Attackers Aren’t Breaking In Anymore. They’re Signing In.
- 16 minutes ago
- 4 min read
There was a time when cybersecurity felt easier to understand.
The threat was outside of your walls. A malicious file. A suspicious IP address. A brute-force attempt hammering at the gate. Security, at least in theory, was about building stronger walls and watching the perimeter.
That’s no longer how many of the most consequential attacks begin.
Now, the attacker often doesn’t break in.
They sign in.
That shift is one of the most important changes happening in cybersecurity right now. Google Cloud’s latest Threat Horizons reporting found that in incidents involving major cloud and SaaS-hosted environments, identity issues were exploited for initial access in 83% of cases in the second half of 2025.

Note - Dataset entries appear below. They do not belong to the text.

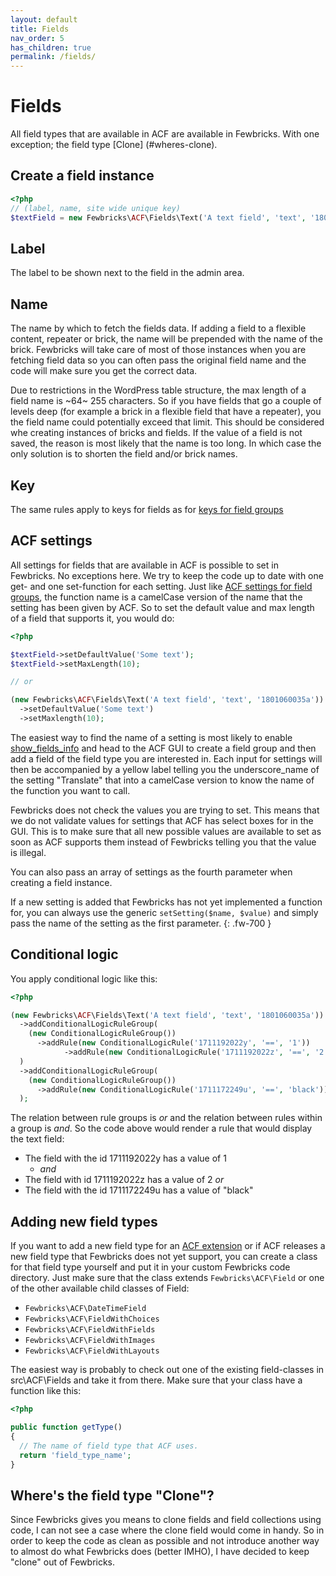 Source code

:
 ```yaml
---
layout: default
title: Fields 
nav_order: 5
has_children: true
permalink: /fields/
---
```


# Fields
All field types that are available in ACF are available in Fewbricks. With one exception; the field type [Clone]
(#wheres-clone).

## Create a field instance
```php
<?php
// (label, name, site wide unique key)
$textField = new Fewbricks\ACF\Fields\Text('A text field', 'text', '1801060035a');
```

## Label
The label to be shown next to the field in the admin area.

## Name
The name by which to fetch the fields data. If adding a field to a flexible content, repeater or brick, the name will
be prepended with the name of the brick. Fewbricks will take care of most of those instances when you are fetching
field data so you can often pass the original field name and the code will make sure you get the correct data.

Due to restrictions in the WordPress table structure, the max length of a field name is ~64~ 255 characters. So if
you have fields that go a couple of levels deep (for example a brick in a flexible field that have a repeater), you
the field name could potentially exceed that limit. This should be considered whe creating instances of bricks and
fields. If the value of a field is not saved, the reason is most likely that the name is too long. In which case
the only solution is to shorten the field and/or brick names.

## Key
The same rules apply to keys for fields as for [keys for field groups](doc:field-groups#section-a-note-on-keys)

## ACF settings
All settings for fields that are available in ACF is possible to set in Fewbricks. No exceptions here. We try to keep
the code up to date with one get- and one set-function for each setting. Just like [ACF settings for field
groups](doc:field-groups#section-acf-settings), the function name is a camelCase version of the name that the
setting has been given by ACF. So to set the default value and max length of a field that supports it, you would do:

```php
<?php

$textField->setDefaultValue('Some text');
$textField->setMaxLength(10);

// or

(new Fewbricks\ACF\Fields\Text('A text field', 'text', '1801060035a'))
  ->setDefaultValue('Some text')
  ->setMaxlength(10);
```

The easiest way to find the name of a setting is most likely to enable [show_fields_info](doc:show_fields_info) and
head to the ACF GUI to create a field group and then add a field of the field type you are interested in. Each
input for settings will then be accompanied by a yellow label telling you the underscore_name of the setting
"Translate" that into a camelCase version to know the name of the function you want to call.

Fewbricks does not check the values you are trying to set. This means that we do not validate values for settings
that ACF has select boxes for in the GUI. This is to make sure that all new possible values are available to set as
soon as ACF supports them instead of Fewbricks telling you that the value is illegal.

You can also pass an array of settings as the fourth parameter when creating a field instance.

If a new setting is added that Fewbricks has not yet implemented a function for, you can always use the generic 
`setSetting($name, $value)` and simply pass the name of the setting as the first parameter.
{: .fw-700 }

## Conditional logic
You apply conditional logic like this:

```php
<?php

(new Fewbricks\ACF\Fields\Text('A text field', 'text', '1801060035a'))
  ->addConditionalLogicRuleGroup(
    (new ConditionalLogicRuleGroup())
      ->addRule(new ConditionalLogicRule('1711192022y', '==', '1'))
			->addRule(new ConditionalLogicRule('1711192022z', '==', '2'))
  )
  ->addConditionalLogicRuleGroup(
    (new ConditionalLogicRuleGroup())
      ->addRule(new ConditionalLogicRule('1711172249u', '==', 'black'))
  );
```

The relation between rule groups is _or_ and the relation between rules within a group is _and_. So the code above would render a rule that would display the text field:

- The field with the id 1711192022y has a value of 1
  - _and_
- The field with id 1711192022z has a value of 2
_or_
- The field with the id 1711172249u has a value of "black"

## Adding new field types
If you want to add a new field type for an [ACF extension](https://awesomeacf.com/) or if ACF releases a new field
type that Fewbricks does not yet support, you can create a class for that field type yourself and put it in your
custom Fewbricks code directory. Just make sure that the class extends `Fewbricks\ACF\Field` or one of the other
available child classes of Field:

- `Fewbricks\ACF\DateTimeField`
- `Fewbricks\ACF\FieldWithChoices`
- `Fewbricks\ACF\FieldWithFields`
- `Fewbricks\ACF\FieldWithImages`
- `Fewbricks\ACF\FieldWithLayouts`

The easiest way is probably to check out one of the existing field-classes in src\ACF\Fields and take it from there.
Make sure that your class have a function like this:

```php
<?php

public function getType()
{
  // The name of field type that ACF uses.
  return 'field_type_name';
}
```

## Where's the field type "Clone"?<a name="wheres-clone"></a>
Since Fewbricks gives you means to clone fields and field collections using code, I can not see a case where the
clone field would come in handy. So in order to keep the code as clean as possible and not introduce another way to
almost do what Fewbricks does (better IMHO), I have decided to keep "clone" out of Fewbricks.
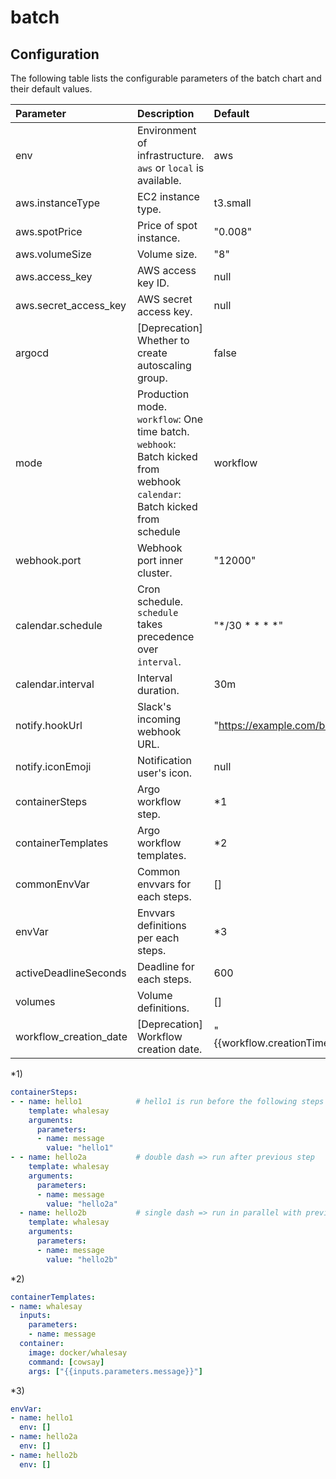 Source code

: batch
====

## Configuration

The following table lists the configurable parameters of the batch chart and their default values.

| Parameter              | Description                                                                                                                              | Default                                                                                              |
| :--------------------- | :--------------------------------------------------------------------------------------------------------------------------------------- | :--------------------------------------------------------------------------------------------------- |
| env                    | Environment of infrastructure. `aws` or `local` is available.                                                                            | aws                                                                                                  |
| aws.instanceType       | EC2 instance type.                                                                                                                       | t3.small                                                                                             |
| aws.spotPrice          | Price of spot instance.                                                                                                                  | "0.008"                                                                                              |
| aws.volumeSize         | Volume size.                                                                                                                             | "8"                                                                                                  |
| aws.access_key         | AWS access key ID.                                                                                                                       | null                                                                                                 |
| aws.secret_access_key  | AWS secret access key.                                                                                                                   | null                                                                                                 |
| argocd                 | [Deprecation] Whether to create autoscaling group.                                                                                       | false                                                                                                |
| mode                   | Production mode. <br />`workflow`: One time batch.<br />`webhook`: Batch kicked from webhook<br />`calendar`: Batch kicked from schedule | workflow                                                                                             |
| webhook.port           | Webhook port inner cluster.                                                                                                              | "12000"                                                                                              |
| calendar.schedule      | Cron schedule. `schedule` takes precedence over `interval`.                                                                              | "*/30 * * * *"                                                                                       |
| calendar.interval      | Interval duration.                                                                                                                       | 30m                                                                                                  |
| notify.hookUrl         | Slack's incoming webhook URL.                                                                                                            | "https://example.com/bizreach/common-ml/slack/notify"                                                |
| notify.iconEmoji       | Notification user's icon.                                                                                                                | null                                                                                                 |
| containerSteps         | Argo workflow step.                                                                                                                      | *1                                                                                                   |
| containerTemplates     | Argo workflow templates.                                                                                                                 | *2                                                                                                   |
| commonEnvVar           | Common envvars for each steps.                                                                                                           | []                                                                                                   |
| envVar                 | Envvars definitions per each steps.                                                                                                      | *3                                                                                                   |
| activeDeadlineSeconds  | Deadline for each steps.                                                                                                                 | 600                                                                                                  |
| volumes                | Volume definitions.                                                                                                                      | []                                                                                                   |
| workflow_creation_date | [Deprecation] Workflow creation date.                                                                                                    | "{{workflow.creationTimestamp.Y}}/{{workflow.creationTimestamp.m}}/{{workflow.creationTimestamp.d}}" |

*1)

```yaml
containerSteps:
- - name: hello1            # hello1 is run before the following steps
    template: whalesay
    arguments:
      parameters:
      - name: message
        value: "hello1"
- - name: hello2a           # double dash => run after previous step
    template: whalesay
    arguments:
      parameters:
      - name: message
        value: "hello2a"
  - name: hello2b           # single dash => run in parallel with previous step
    template: whalesay
    arguments:
      parameters:
      - name: message
        value: "hello2b"
```

*2)

```yaml
containerTemplates:
- name: whalesay
  inputs:
    parameters:
    - name: message
  container:
    image: docker/whalesay
    command: [cowsay]
    args: ["{{inputs.parameters.message}}"]
```

*3)

```yaml
envVar:
- name: hello1
  env: []
- name: hello2a
  env: []
- name: hello2b
  env: []
```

That number should make every business leader pause.
Because it tells us that the battleground has moved. The center of gravity is no longer just the network edge, the firewall, or the endpoint. It’s identity. It’s the login. The token. The authorization flow. The quiet moment when a system decides, “Yes, this person belongs here.”
That’s the new front line.
And what makes this so dangerous is that modern identity attacks often don’t look dramatic. They don’t always arrive with flashing red lights. They look normal. Familiar. Routine. A sign-in request. A verification step. A legitimate application flow.
That’s exactly why they work.
Earlier this month, Microsoft disclosed an AI-enabled device code phishing campaign that abused a legitimate Microsoft authentication flow to compromise organizational accounts at scale. Instead of simply stealing passwords, attackers generated live device codes and tricked users into completing a real authorization sequence that handed over access. Microsoft said the campaign achieved a higher success rate through automation and dynamic code generation that got around the normal 15-minute expiration window for device codes.
That’s worth sitting with for a second.
This wasn’t the old model of cybercrime, where someone smashes against the door and hopes to get lucky. This was something much more subtle and much more modern: using trust itself as the attack path.
And that’s really the story here.
For years, security conversations centered on keeping bad actors out. But now, a growing share of the risk lives inside the systems that determine who gets access in the first place. Identity has become the new perimeter because trust has become the new target.
That also helps explain why so many organizations are realizing that MFA alone isn’t the finish line. CISA continues to push phishing-resistant MFA because many common methods can still be defeated by modern phishing techniques and session-based attacks.
In other words, stronger authentication changed the fight. It didn’t end it.
Attackers adapted. They followed the trust layer.
And this is where the implications get bigger than just security teams.
Identity compromise isn’t just an IT issue. It’s an operational one. Once someone gains trusted access, they’re no longer just poking at infrastructure. They’re stepping into workflows. Email. Files. Approvals. Financial processes. Cloud apps. Internal systems. In many cases, the attacker doesn’t need to be noisy because the access already looks legitimate on the surface.
That’s what makes this such an important shift for leadership teams to understand. The old question was, “Can we keep attackers out?” The better question now is, “If someone abused identity to get in, how quickly would we know?”
That's a very different kind of problem.
And it’s not limited to massive enterprises with household names. Verizon’s 2025 Data Breach Investigations Report analyzed 22,052 real-world security incidents and 12,195 confirmed breaches, the highest number of breaches it has ever examined in a single report. The lesson there is straightforward: attackers go where access is attainable, useful, and monetizable. They don’t need prestige. They need opportunity.
That’s why identity security can’t be treated as a one-time configuration exercise anymore.
It has to be watched like a live threat surface.
That means paying attention not just to whether a login technically succeeded, but whether the broader behavior around it makes sense. Are tokens being used in strange ways? Are inbox rules suddenly changing? Are OAuth permissions being granted where they shouldn’t be? Is there unusual access to cloud apps, endpoints, or data after what appears to be a routine sign-in?
That’s where the conversation starts to shift from prevention to detection. And that’s also where managed detection and response becomes much more relevant.
Not as a slogan. Not as a checkbox. As a practical way to deal with a more complicated reality.
Because when attacks are built around identity abuse, the challenge isn’t just stopping malware or blocking known bad infrastructure. It’s correlation. Context. Speed. It’s being able to connect a suspicious sign-in, unusual token activity, mailbox manipulation, endpoint behavior, and cloud signals into one coherent story before the incident spreads.
That’s what a strong managed detection and response capability can help companies do. It helps bring visibility across the identity layer and the surrounding environment so suspicious activity can be detected earlier, investigated faster, and contained before it turns into something far more damaging.
And that may be the biggest shift of all.
Cybersecurity isn’t just about keeping attackers outside the walls anymore.
It’s about knowing, with confidence, whether the person already inside was ever supposed to be there at all.